Search the records below for the word "cannot", then return every line where it appears.

[Records excerpted from a collection]
● ● ● ●

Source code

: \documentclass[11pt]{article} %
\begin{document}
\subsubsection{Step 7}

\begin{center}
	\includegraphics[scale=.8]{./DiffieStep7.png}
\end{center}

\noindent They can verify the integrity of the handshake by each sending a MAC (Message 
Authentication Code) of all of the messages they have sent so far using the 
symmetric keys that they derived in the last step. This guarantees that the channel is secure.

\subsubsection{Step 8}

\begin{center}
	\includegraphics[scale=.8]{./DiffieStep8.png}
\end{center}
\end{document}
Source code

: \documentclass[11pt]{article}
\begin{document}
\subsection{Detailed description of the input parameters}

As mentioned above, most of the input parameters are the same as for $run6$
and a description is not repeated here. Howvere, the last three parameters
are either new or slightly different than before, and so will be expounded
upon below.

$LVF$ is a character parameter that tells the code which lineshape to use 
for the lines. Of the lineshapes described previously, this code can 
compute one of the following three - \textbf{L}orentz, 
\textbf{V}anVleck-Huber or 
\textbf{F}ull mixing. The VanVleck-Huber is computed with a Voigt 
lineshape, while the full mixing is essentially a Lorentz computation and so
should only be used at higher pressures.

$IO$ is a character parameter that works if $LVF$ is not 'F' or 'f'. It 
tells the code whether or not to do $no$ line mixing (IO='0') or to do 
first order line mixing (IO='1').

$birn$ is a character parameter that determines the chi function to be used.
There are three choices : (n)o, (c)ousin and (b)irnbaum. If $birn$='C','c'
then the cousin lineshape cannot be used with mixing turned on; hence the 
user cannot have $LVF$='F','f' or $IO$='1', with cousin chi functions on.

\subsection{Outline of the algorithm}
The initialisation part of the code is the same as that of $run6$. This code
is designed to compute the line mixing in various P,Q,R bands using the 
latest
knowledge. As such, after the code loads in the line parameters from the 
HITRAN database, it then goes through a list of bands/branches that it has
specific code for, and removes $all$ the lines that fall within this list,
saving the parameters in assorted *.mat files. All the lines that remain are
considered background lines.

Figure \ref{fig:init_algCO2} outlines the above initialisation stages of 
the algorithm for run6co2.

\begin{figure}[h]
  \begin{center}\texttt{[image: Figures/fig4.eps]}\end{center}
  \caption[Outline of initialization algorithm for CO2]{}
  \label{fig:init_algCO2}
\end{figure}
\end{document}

● ● ● ●

> [RESULT OF THIS TASK]:
then the cousin lineshape cannot be used with mixing turned on; hence the 
user cannot have $LVF$='F','f' or $IO$='1', with cousin chi functions on.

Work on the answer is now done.